The Mahan housing points are a good checklist but avoid a strategy. The plan also misdiagnoses the main barrier to new housing: the real choke point is not simply permits and process, a topic that has been hammered for years. Rather, it's the lack of funding for shovel‑ready projects:

  • Paying for union labor and rapidly escalating construction materials can only be addressed through more capital, more subsidies, and, increasingly, more direct government ownership of housing. 

This raises concerns that deserve at least as much hand‑wringing as all the angst over the notorious BlackRock.

Most strikingly, the plan fails to grapple with the crisis in aging housing stock: owners and providers are postponing years of repairs as they are hit by spiraling costs—insurance spikes, steep utility hikes, rising property taxes with added bonds and fees, and now massive electrical conversion mandates. So while building, buying, and renting new homes is expensive, neglecting the “boring” ongoing costs of maintaining existing housing could cause even greater long‑term damage to the housing system.  Because all of these costs -- eventually hit the new renter, the new owner, or the new developer.

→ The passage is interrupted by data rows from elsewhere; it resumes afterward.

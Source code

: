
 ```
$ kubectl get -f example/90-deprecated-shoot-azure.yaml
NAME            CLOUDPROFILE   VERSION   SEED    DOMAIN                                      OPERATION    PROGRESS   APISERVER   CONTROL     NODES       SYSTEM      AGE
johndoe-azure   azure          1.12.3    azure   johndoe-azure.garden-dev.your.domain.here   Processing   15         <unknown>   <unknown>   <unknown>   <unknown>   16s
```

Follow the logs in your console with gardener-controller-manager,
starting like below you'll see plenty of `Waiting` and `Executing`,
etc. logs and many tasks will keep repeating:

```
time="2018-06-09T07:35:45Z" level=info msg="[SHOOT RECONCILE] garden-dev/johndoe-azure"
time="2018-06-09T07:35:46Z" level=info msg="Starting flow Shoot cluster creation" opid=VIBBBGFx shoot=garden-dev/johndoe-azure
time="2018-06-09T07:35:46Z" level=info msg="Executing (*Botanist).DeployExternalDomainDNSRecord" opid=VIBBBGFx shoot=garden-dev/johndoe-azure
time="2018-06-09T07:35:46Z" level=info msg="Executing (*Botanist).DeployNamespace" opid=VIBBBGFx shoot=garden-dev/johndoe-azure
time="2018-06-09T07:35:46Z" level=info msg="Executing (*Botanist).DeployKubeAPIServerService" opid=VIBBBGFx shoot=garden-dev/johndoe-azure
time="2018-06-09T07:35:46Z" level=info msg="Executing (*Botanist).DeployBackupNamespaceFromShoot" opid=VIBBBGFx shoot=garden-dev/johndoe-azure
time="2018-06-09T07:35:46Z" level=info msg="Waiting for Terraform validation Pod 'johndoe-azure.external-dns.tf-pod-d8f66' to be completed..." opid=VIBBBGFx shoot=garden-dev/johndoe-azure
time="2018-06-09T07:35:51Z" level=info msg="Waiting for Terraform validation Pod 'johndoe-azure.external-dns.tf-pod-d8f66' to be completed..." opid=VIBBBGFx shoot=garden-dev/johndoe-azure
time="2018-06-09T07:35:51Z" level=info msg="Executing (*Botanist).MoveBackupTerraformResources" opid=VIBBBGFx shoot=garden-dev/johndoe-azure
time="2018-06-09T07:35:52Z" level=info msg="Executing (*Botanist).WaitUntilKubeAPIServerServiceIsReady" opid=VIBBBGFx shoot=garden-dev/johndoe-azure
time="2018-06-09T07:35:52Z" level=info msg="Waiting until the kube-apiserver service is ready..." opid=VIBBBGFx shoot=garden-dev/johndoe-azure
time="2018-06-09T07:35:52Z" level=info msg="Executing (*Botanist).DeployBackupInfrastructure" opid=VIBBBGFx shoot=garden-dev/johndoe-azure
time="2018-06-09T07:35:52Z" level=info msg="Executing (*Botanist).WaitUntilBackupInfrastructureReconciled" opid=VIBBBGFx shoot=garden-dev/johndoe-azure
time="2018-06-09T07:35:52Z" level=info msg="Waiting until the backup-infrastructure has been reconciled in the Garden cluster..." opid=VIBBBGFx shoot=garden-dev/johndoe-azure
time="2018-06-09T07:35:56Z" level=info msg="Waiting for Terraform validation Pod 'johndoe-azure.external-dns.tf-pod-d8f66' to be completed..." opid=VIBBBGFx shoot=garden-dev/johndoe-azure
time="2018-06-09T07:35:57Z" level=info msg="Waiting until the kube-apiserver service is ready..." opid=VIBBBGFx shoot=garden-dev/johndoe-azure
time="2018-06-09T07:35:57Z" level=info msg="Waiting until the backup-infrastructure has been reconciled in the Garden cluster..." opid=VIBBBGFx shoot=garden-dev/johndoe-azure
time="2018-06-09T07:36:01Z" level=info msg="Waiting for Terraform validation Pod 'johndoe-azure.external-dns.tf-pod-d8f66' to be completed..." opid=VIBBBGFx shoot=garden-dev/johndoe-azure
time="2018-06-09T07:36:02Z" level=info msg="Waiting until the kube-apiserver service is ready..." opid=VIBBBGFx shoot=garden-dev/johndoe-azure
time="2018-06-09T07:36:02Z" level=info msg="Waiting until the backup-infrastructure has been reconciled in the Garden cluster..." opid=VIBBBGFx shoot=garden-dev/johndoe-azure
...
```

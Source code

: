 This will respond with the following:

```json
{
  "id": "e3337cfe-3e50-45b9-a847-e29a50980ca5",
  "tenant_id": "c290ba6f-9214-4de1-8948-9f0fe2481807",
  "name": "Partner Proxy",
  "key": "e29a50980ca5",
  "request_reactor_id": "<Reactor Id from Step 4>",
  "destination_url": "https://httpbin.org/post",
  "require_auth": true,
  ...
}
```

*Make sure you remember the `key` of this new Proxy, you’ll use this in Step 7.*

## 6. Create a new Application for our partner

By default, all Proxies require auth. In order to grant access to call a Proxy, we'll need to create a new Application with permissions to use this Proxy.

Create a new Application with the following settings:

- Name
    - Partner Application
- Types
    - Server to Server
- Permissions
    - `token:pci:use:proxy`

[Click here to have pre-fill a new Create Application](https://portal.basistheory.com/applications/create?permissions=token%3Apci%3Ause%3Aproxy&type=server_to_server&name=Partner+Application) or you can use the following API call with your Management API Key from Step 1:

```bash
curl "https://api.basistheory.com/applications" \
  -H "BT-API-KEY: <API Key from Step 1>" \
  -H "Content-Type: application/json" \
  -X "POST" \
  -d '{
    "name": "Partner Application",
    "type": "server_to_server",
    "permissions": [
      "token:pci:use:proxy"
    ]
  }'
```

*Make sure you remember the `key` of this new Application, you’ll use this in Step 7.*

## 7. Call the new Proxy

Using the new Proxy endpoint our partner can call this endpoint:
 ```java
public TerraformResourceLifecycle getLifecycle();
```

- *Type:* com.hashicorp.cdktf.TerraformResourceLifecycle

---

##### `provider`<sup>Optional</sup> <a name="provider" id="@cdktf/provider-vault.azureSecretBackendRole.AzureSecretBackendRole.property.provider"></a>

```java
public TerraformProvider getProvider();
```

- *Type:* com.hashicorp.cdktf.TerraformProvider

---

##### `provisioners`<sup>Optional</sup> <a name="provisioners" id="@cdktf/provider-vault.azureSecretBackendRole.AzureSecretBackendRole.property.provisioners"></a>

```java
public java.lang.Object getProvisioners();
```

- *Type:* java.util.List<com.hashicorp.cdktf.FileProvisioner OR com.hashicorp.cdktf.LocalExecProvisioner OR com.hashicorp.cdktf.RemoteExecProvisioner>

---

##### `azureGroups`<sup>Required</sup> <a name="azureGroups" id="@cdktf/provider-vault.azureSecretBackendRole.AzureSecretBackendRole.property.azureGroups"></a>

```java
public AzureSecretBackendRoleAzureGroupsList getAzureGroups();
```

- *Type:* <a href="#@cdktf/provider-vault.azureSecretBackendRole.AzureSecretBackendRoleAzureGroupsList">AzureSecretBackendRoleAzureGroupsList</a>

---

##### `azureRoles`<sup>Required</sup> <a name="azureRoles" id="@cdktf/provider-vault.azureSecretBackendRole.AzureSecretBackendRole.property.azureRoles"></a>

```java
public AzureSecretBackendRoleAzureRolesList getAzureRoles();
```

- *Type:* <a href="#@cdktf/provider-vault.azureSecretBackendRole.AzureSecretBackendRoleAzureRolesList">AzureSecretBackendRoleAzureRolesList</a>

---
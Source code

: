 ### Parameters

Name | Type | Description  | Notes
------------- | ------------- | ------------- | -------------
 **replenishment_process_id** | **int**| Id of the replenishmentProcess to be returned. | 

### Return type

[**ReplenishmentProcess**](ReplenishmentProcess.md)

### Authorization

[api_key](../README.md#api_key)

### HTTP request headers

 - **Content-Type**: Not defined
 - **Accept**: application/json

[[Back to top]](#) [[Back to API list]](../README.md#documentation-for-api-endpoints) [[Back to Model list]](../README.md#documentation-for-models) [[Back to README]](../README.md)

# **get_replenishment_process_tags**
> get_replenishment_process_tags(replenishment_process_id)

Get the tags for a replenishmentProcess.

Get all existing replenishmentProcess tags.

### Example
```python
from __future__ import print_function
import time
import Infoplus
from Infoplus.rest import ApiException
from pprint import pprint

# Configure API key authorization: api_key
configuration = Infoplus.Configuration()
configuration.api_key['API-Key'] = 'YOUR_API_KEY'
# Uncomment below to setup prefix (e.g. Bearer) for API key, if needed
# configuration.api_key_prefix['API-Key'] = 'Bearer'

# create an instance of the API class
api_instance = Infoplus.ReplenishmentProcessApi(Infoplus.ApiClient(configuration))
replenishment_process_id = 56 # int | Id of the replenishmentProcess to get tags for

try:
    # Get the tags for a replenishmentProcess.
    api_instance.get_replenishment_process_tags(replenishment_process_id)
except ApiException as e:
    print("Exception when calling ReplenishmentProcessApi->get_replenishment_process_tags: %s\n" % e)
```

In the end, the market decides, not permit approvals; a strategy uncovers the path forward.  If it's easier and cheaper to build outside of CA, if it's easier to manage housing outside of CA, if it's easier to buy or rent outside of CA, then we will continue to question why we don't have enough housing -- when the answer is right over the state line.--Irene Smith, United Housing Alliance

JOHN FLEISCHMAN, EDITOR, FLASHREPORT:

California needs more housing of every kind — apartments, condominiums, townhomes, and single-family homes — built in cities, suburbs, and growing communities alike. Achieving that goal requires broad deregulation that lowers the cost of building homes across the entire housing market.

Targeted incentives for government-preferred development categories are unlikely to produce that outcome.

Mr. Mahan may present himself as a pragmatic reformer. But his housing proposal ultimately reinforces the same planning philosophy that has dominated California policy for decades.